The feeling that Scotland might just have the hang of this winning thing continues to build. Playing dazzling rugby every now and then has never been a problem. Meaningful wins? Harder to come by.
Perhaps the most entertaining part of the extraordinary win over France – and there were, how to put this, quite a few of those – was watching the resolutely unmoved disposition of Gregor Townsend. As if there were nothing much to see here. Seven tries and 50 points against the red-hot favourites for the title. All in a day’s work.
Townsend knows better than anyone how quickly the latest hope can turn to despair. He also knows that Scotland’s next assignment is the one in the Six Nations that has caused Scotland more grief than any. Ireland in Dublin.
Scotland have not won there since 2010, and that was at Croke Park. They have not won on the Lansdowne Road since 1998, in the distant days of the Five Nations. All too often Ireland in Dublin has followed hot on the heels of Scotland’s latest cause for optimism, some brilliant win over exalted opponents. And then they collide with reality in green.
“We have been maybe guilty in the past of looking in too much depth into Ireland,” Townsend said. “They’re a team that plays a lot of shapes and a lot of starter plays. Maybe we focused a little bit on them. So now we’ll be building on what we did well. Success leaves clues. The reasons we won today, the reasons we won against England and against Wales, that’s what we want to build on.”
Scotland and France go into the final round level on 16 points, with the latter boasting a healthy-enough points difference to require Scotland, realistically, to win in Dublin in match one on Saturday and hope England do them a favour in the finale in Paris. If they win with a bonus point, France will need maximum points against England as well to prevail.

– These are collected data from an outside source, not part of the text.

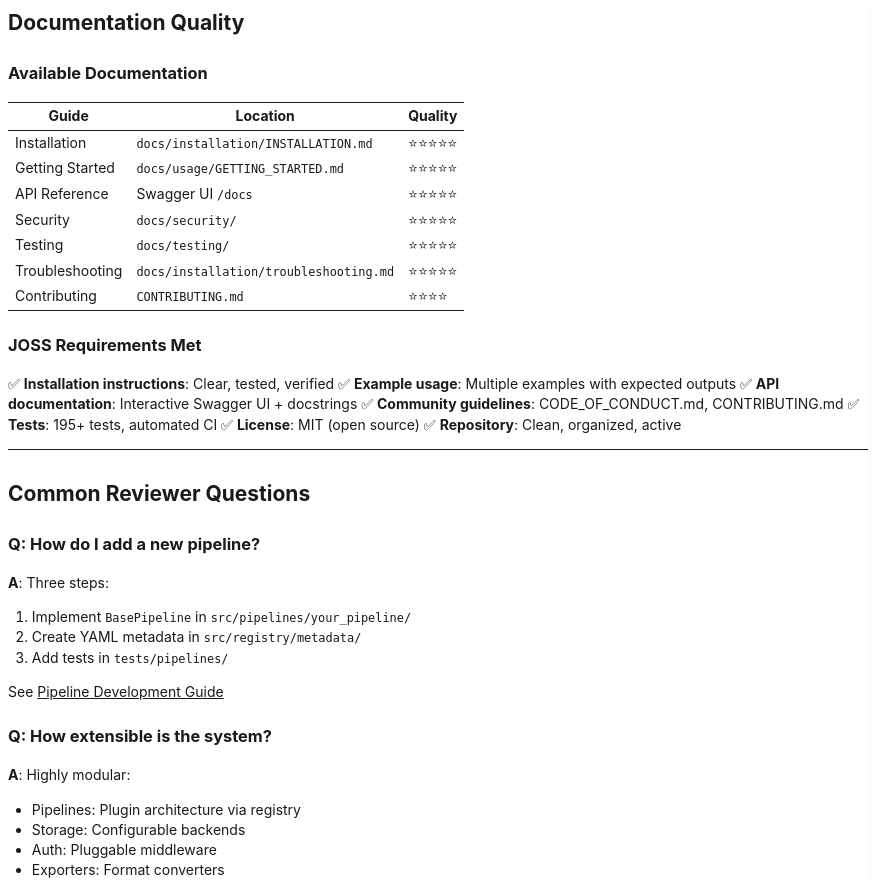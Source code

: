 
## Documentation Quality

### Available Documentation

| Guide | Location | Quality |
|-------|----------|---------|
| Installation | `docs/installation/INSTALLATION.md` | ⭐⭐⭐⭐⭐ |
| Getting Started | `docs/usage/GETTING_STARTED.md` | ⭐⭐⭐⭐⭐ |
| API Reference | Swagger UI `/docs` | ⭐⭐⭐⭐⭐ |
| Security | `docs/security/` | ⭐⭐⭐⭐⭐ |
| Testing | `docs/testing/` | ⭐⭐⭐⭐⭐ |
| Troubleshooting | `docs/installation/troubleshooting.md` | ⭐⭐⭐⭐⭐ |
| Contributing | `CONTRIBUTING.md` | ⭐⭐⭐⭐ |

### JOSS Requirements Met

✅ **Installation instructions**: Clear, tested, verified
✅ **Example usage**: Multiple examples with expected outputs
✅ **API documentation**: Interactive Swagger UI + docstrings
✅ **Community guidelines**: CODE_OF_CONDUCT.md, CONTRIBUTING.md
✅ **Tests**: 195+ tests, automated CI
✅ **License**: MIT (open source)
✅ **Repository**: Clean, organized, active

---

## Common Reviewer Questions

### Q: How do I add a new pipeline?

**A**: Three steps:

1. Implement `BasePipeline` in `src/pipelines/your_pipeline/`
2. Create YAML metadata in `src/registry/metadata/`
3. Add tests in `tests/pipelines/`

See [Pipeline Development Guide](../development/pipeline_development.md)

### Q: How extensible is the system?

**A**: Highly modular:
- Pipelines: Plugin architecture via registry
- Storage: Configurable backends
- Auth: Pluggable middleware
- Exporters: Format converters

Which makes those four tries (for 26 points) France scored in the last 15 minutes all the more painful. At 47-14 up with 15 to play, Scotland probably felt their job was done. But by then we were into seven-a-side mode, which France are very good at. Their bonus-point fourth, scored by Thomas Ramos with five minutes to play, regained them the initiative in the title race. The two they scored in the dying minutes, after Finn Russell’s penalty in 77th brought up the 50 for Scotland, swung the points differential another 28 points in France’s favour. Thus the destiny of the title remains in French hands.
But let’s not quibble. What we witnessed on Saturday in the Edinburgh sunshine was rugby of the highest order. Nor did it feel unfamiliar. We have seen this generation of Scotland play like this time and again, just not for any significant number of matches in a row. A high-speed, all-court game is harder to make work consistently, but when it clicks Scotland are unplayable.
Townsend is well used to the perennial questions about his tenure. Why the accusations of underachievement linger is anyone’s guess, given Scotland have by some distance the fewest registered players of any major nation, but this third win in a row is vindication for him and his patient stewardship of Scotland’s talents. It also guarantees Scotland only their sixth top-three finish in the Six Nations. They have never finished in the top two.
But Ireland are also still in the hunt, even without that history of dominance over Scotland in the 21st century. They need to win and hope France do not. Scotland go into the match with a potential crisis in the second row, Gregor Brown and Scott Cummings both injured against France, both in doubt.
That would not normally bode well against a set-piece team like Ireland, but these are not normal times. If Scotland really are able to treat round four as no more than a stepping stone to round five, they have the potential to prevail in Dublin. And if they do that we really, really will be looking at a new Scotland.